Assigned task — Within the listing, each line that has the string "latest" should be copied.
---*---
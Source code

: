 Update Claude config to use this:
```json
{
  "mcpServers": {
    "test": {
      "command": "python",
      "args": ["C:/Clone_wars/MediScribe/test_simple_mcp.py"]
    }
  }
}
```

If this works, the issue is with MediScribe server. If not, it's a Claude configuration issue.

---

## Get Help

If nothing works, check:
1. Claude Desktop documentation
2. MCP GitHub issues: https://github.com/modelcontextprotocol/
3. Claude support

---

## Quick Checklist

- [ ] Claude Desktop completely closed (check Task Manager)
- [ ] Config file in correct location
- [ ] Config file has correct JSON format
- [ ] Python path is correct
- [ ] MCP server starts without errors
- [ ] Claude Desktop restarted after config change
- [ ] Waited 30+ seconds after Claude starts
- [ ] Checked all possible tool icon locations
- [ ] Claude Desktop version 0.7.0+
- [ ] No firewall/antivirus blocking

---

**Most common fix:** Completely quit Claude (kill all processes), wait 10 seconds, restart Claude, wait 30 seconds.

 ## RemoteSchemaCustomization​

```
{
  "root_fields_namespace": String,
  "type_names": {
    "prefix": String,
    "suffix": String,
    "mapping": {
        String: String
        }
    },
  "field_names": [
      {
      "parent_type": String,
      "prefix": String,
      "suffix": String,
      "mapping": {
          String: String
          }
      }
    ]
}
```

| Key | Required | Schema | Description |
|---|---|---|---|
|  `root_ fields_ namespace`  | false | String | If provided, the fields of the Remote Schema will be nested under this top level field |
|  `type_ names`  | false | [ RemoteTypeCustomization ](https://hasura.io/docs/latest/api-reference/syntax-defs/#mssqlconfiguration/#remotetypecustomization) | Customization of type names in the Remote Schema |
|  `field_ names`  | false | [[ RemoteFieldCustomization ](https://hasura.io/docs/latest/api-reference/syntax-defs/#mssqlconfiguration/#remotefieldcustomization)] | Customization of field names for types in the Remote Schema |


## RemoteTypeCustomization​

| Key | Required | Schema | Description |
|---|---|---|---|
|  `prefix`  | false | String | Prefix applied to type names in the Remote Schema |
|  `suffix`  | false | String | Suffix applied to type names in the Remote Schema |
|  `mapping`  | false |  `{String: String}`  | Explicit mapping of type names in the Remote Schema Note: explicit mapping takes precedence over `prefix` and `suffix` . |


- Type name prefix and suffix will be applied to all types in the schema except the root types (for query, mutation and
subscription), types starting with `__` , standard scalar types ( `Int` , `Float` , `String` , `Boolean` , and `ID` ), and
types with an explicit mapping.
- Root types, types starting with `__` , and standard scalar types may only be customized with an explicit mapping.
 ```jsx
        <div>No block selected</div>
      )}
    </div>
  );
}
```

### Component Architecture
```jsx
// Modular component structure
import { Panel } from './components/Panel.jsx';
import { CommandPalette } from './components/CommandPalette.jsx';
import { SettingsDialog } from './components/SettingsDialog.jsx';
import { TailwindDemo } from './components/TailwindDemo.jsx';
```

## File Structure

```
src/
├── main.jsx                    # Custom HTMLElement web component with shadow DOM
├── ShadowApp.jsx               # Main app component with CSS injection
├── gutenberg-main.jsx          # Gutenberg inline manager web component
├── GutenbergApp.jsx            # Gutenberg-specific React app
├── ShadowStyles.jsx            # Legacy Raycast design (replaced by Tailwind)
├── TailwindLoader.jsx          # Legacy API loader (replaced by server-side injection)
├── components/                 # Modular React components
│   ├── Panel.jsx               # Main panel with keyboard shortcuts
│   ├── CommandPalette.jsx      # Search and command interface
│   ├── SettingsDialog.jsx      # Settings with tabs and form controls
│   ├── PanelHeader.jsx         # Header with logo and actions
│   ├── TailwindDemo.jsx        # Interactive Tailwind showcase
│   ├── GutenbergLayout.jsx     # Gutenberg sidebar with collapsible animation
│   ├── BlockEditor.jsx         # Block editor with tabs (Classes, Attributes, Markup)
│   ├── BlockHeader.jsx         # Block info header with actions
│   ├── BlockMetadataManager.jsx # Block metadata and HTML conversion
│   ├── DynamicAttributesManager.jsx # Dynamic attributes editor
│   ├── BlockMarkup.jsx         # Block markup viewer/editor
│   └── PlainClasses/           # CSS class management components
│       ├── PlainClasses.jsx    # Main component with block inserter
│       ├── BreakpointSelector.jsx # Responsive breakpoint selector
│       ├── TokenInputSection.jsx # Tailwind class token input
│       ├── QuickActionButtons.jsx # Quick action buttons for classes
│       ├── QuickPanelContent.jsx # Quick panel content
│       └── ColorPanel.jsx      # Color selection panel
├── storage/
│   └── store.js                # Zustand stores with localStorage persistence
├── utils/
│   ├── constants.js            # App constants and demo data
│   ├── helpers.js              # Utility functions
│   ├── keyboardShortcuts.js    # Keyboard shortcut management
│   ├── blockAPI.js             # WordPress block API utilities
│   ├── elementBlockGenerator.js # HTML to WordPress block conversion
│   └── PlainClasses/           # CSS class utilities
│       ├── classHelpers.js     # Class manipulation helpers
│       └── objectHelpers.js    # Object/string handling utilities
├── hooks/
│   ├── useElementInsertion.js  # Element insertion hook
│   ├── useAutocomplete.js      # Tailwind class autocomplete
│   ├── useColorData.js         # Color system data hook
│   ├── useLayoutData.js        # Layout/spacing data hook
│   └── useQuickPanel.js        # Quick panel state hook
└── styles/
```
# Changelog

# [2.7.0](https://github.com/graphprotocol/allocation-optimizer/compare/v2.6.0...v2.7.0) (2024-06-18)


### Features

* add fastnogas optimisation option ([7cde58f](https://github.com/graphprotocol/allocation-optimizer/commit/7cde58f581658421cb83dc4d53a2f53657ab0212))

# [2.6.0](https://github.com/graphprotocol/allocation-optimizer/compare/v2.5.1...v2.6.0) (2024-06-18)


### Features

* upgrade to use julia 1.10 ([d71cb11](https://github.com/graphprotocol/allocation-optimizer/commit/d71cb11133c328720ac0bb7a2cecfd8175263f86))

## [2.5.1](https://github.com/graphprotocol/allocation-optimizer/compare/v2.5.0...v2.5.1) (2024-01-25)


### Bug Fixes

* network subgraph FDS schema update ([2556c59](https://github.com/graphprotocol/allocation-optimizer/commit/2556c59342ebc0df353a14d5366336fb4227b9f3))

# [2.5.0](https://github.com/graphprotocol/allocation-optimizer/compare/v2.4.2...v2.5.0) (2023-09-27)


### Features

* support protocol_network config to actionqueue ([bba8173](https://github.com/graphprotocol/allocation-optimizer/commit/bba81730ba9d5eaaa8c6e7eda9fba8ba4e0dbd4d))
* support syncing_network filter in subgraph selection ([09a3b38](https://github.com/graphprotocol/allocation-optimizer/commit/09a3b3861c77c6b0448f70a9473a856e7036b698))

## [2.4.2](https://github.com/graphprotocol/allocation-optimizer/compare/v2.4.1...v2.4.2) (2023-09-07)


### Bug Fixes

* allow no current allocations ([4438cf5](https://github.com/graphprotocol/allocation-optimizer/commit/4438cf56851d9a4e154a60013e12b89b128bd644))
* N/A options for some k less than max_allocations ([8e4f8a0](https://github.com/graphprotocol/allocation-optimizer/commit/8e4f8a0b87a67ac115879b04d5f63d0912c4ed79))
---*---
Output for this task —
|  `type_ names`  | false | [ RemoteTypeCustomization ](https://hasura.io/docs/latest/api-reference/syntax-defs/#mssqlconfiguration/#remotetypecustomization) | Customization of type names in the Remote Schema |
|  `field_ names`  | false | [[ RemoteFieldCustomization ](https://hasura.io/docs/latest/api-reference/syntax-defs/#mssqlconfiguration/#remotefieldcustomization)] | Customization of field names for types in the Remote Schema |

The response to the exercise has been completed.